When a whale shark is spotted, it’s like an alarm call in a firehouse. Everyone jumps. The engine stops. The deck starts thumping. Tony and Gerard get the gear ready, Ian and Winfield pull the line on the Zodiac, and Captain Francis keeps his eye on the shark from the bridge. Jean Claude, the deckhand, scrambles around for anything that needs doing. Somewhere in the belly of the ship, Nelson quietly chops onions and Antonia folds fresh towels for when we get back.
The only passengers are me and Carlo, an utterly joyless building contractor from Luxemburg. I remain stumped at how a man so devoid of wonder could have enrolled himself on such an expedition. He has all the finest equipment and is prompt for every dive, yet he exudes the kind of enthusiasm you’d expect from a town deputy ordered to clean up road kill.
I race down to my cabin, toss my glasses on the bed, strip down to my wet suit-friendly lycra shorts, and inelegantly cram my camera into its housing. When I reach the dive deck, Carlo and Tony, our Seychellois dive master, are already wearing their wet suits and waiting for Ian to steer the Zodiac to the side of the ship. I try to catch up, but pulling a full wet suit on in a hurry takes experience and finesse that I don’t have. Half-ready, I awkwardly toss my mask, fins, booties, and camera into the Zodiac and we push off.
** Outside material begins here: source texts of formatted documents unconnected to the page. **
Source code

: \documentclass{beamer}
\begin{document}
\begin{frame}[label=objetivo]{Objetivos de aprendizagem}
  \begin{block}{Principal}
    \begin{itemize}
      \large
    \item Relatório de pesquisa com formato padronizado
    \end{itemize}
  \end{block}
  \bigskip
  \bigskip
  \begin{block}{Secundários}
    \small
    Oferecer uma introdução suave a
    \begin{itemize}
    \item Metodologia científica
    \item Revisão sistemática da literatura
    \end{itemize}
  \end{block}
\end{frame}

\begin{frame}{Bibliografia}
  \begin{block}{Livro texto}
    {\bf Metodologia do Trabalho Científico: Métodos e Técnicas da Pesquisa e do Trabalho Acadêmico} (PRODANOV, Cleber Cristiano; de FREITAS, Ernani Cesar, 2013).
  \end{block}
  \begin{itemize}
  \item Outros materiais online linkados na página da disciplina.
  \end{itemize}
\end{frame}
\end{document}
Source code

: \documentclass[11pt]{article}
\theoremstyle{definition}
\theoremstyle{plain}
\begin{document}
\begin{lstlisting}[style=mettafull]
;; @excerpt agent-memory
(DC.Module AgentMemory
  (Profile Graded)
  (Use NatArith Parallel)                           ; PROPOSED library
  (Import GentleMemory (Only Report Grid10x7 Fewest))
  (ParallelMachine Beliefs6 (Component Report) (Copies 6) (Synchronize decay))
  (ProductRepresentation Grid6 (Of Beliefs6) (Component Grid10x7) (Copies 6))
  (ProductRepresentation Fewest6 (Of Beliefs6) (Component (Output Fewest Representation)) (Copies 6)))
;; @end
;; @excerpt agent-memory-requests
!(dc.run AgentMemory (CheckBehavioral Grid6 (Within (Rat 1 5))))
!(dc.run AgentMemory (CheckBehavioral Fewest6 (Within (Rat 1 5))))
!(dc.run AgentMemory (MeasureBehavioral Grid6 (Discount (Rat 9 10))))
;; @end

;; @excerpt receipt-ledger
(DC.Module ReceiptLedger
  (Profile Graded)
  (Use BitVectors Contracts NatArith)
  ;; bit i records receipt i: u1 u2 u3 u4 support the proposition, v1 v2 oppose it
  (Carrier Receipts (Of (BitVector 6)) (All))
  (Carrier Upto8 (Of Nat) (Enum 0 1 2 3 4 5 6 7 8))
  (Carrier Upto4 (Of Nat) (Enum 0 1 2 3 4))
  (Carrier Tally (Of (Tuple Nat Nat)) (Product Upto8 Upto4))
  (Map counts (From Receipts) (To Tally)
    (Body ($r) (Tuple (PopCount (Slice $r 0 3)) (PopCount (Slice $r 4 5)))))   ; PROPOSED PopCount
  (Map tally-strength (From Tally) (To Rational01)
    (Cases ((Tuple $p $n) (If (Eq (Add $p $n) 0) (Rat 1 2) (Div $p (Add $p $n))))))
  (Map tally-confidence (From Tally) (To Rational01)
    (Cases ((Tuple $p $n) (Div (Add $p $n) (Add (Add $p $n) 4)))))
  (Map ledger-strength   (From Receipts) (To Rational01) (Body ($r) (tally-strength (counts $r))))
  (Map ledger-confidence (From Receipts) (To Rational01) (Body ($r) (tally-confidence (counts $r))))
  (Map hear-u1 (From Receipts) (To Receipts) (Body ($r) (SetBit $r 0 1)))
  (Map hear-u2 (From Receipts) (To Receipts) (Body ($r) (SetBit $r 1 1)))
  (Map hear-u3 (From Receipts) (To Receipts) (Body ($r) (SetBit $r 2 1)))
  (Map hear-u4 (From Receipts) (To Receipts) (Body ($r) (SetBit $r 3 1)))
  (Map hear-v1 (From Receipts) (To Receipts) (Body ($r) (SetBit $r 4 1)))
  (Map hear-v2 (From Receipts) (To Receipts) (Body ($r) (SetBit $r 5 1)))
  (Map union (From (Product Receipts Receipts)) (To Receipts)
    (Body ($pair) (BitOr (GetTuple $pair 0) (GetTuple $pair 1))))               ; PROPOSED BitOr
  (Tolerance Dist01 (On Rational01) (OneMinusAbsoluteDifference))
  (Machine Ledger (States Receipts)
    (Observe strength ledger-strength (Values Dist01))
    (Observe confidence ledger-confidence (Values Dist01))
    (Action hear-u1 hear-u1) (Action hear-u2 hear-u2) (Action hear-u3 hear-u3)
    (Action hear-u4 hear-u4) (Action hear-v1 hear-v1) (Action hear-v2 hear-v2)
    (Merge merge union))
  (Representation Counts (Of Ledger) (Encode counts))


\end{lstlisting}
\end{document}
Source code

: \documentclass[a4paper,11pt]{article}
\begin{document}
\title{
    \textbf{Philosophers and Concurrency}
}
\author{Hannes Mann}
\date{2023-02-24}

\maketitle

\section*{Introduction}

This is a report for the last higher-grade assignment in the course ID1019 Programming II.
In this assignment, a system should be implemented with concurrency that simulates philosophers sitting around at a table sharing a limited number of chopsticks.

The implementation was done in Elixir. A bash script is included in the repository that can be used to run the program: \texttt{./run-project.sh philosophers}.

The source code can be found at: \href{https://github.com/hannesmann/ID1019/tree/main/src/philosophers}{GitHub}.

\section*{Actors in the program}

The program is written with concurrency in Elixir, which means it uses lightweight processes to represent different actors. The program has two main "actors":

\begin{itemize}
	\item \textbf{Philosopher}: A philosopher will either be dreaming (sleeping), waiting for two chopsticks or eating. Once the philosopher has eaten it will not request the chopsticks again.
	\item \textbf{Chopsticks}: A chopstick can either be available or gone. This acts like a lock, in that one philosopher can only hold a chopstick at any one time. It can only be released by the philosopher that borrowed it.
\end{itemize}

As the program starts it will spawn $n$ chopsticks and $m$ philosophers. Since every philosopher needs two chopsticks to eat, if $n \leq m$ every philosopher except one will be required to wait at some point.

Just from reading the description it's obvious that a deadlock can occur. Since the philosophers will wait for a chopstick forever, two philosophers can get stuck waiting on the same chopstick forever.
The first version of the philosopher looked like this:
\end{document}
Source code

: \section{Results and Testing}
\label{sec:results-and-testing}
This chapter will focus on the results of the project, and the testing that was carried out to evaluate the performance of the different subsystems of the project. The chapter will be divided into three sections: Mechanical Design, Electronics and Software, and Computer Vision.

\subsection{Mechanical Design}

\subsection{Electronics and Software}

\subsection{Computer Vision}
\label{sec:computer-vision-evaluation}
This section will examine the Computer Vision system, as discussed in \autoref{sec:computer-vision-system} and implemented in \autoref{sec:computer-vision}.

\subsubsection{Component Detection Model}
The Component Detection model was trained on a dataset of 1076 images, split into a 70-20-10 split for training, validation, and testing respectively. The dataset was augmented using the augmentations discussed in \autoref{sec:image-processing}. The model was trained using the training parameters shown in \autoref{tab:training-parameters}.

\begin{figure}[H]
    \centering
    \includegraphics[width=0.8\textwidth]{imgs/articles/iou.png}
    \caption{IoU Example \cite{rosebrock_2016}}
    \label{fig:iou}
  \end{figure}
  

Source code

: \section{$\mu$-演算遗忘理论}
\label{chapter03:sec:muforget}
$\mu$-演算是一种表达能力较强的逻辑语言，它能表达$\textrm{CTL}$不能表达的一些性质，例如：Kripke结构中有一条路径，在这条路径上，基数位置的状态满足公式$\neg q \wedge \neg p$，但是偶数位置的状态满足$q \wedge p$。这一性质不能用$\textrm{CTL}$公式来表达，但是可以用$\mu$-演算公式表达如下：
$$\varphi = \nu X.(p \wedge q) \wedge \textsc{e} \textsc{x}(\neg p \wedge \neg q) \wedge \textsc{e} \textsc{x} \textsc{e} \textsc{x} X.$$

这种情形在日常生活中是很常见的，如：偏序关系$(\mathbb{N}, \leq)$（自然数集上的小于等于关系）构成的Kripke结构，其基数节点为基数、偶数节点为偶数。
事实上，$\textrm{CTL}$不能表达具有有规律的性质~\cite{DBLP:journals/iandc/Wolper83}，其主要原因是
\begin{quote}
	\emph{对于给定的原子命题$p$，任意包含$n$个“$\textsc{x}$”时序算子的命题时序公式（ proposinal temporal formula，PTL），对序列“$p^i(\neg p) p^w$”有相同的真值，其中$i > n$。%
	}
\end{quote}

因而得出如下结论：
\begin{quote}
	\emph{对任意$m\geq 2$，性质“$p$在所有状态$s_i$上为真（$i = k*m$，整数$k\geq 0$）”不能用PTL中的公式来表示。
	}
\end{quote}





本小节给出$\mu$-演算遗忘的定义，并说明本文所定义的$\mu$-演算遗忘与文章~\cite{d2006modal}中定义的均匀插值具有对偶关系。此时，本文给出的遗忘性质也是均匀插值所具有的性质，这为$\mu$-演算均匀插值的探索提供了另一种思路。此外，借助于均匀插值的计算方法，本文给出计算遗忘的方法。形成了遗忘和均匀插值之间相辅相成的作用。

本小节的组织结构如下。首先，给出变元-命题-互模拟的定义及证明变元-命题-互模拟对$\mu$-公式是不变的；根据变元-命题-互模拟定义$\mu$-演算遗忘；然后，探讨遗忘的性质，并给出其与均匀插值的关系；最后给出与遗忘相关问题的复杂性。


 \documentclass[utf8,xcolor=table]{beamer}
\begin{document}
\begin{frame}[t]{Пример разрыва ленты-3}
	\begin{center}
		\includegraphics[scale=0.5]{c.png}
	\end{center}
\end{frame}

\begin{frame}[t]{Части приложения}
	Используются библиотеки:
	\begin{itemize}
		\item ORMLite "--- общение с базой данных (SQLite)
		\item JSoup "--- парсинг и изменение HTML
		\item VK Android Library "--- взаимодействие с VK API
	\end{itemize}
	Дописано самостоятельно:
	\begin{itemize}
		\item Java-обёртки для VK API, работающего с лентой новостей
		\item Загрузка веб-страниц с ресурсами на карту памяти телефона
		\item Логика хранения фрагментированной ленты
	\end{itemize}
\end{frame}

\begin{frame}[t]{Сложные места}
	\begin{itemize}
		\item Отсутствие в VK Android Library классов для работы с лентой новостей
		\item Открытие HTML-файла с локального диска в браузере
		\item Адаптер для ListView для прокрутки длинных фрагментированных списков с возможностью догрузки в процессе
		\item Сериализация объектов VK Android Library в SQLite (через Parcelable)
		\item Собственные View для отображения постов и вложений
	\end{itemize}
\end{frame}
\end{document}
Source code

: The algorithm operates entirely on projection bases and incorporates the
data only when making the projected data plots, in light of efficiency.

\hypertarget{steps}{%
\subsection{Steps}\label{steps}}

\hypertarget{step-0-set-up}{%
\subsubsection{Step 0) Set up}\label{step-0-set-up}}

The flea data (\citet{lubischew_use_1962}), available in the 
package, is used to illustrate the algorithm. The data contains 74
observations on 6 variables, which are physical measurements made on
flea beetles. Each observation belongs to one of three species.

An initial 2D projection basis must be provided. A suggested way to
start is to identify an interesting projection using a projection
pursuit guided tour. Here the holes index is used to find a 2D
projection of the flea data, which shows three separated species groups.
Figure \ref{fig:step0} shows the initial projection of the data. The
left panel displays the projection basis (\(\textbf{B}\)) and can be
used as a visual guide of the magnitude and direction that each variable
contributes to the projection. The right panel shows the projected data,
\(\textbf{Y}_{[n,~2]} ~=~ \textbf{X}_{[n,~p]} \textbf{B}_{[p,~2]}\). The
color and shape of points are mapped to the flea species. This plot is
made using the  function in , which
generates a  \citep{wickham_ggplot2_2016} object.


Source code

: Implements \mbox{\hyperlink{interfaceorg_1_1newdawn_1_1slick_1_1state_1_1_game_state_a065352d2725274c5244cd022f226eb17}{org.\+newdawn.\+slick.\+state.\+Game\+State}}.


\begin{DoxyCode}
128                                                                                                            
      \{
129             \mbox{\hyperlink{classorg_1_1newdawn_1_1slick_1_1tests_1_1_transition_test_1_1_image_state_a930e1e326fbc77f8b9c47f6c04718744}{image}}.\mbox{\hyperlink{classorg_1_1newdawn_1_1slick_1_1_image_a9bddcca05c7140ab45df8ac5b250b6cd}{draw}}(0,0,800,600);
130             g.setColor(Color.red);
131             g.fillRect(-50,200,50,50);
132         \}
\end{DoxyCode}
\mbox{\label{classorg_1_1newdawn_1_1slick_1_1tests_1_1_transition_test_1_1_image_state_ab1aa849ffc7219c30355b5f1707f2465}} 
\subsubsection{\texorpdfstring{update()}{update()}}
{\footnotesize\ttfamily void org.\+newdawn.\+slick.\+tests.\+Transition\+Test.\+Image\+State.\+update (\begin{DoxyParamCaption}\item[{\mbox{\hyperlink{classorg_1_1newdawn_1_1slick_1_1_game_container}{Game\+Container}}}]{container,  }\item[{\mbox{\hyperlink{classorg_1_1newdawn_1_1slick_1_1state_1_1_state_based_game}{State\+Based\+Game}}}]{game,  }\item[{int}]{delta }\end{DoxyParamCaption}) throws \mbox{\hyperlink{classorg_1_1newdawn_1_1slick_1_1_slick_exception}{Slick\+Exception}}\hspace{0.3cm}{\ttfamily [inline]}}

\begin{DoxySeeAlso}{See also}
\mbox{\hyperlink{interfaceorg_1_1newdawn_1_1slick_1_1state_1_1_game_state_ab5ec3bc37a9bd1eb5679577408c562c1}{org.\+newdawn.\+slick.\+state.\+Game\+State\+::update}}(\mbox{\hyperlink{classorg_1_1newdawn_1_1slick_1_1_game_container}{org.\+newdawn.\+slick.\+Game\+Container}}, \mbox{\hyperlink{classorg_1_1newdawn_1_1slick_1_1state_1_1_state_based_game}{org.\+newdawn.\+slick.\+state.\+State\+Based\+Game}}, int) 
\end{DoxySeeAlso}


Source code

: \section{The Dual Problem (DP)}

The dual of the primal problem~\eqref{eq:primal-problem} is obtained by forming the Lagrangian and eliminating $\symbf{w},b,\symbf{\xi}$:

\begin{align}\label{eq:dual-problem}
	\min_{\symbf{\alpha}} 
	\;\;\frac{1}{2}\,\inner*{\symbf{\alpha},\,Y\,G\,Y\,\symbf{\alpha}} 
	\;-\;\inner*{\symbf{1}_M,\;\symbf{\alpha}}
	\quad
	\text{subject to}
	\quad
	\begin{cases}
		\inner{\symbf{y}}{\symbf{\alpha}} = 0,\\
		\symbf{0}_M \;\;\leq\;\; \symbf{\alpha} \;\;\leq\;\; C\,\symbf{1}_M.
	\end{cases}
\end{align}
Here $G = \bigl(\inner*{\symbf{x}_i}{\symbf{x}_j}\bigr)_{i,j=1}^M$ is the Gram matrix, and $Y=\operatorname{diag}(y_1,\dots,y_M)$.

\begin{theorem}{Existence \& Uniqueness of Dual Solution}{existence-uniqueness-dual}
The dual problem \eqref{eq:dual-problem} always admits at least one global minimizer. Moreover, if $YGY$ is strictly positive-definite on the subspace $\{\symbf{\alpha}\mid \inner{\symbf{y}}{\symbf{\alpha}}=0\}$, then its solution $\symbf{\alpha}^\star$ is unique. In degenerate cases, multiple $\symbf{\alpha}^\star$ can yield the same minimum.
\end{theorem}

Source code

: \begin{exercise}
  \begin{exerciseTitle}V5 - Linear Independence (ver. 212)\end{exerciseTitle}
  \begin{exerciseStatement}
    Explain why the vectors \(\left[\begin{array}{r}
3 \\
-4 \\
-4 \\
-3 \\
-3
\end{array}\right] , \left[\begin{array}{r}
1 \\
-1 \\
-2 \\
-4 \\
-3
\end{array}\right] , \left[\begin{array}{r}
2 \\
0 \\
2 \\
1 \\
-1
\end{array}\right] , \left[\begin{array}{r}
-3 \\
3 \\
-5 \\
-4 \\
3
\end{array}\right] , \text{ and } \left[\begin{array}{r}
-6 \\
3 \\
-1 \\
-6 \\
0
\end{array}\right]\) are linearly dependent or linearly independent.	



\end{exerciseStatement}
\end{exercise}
We sputter around for twenty minutes looking for the shark. Calls go back and forth on the radio between Ian and Captain Francis, looking out over the horizon. They finally spot it. Ian turns the Zodiac to face the shark, revs the engine to push us forward, then shuts it off and we drift. Tony points at the waves until I can see an imperceptibly greener shade of blue under the surface.
"Which way is it moving?" I get no answer, then realize I don’t actually care. Just a little nervous that there’s nothing left to do — no procedure for this. You get close and you jump in — backwards.
There are no tanks involved because they don’t like bubbles, so it’s just fins and mask. I wait for Tony to go in first and then push off with my feet, waving goodbye to Ian.
There are a few seconds of bubbles and disorientation with backward entry. You right yourself, adjust your mask, and see what’s in front of you. In this case it’s a 5 meter whale shark — a baby. Still, my heart pounds and I have to catch my breath through the snorkel. If the thing had teeth, it would be the most terrifying image I’ve ever seen. Pretty soon its too much. I stick my head up and take some deep breaths. I see Ian and Jean Claude on the Zodiac and all I can think to shout is "Big!" They laugh.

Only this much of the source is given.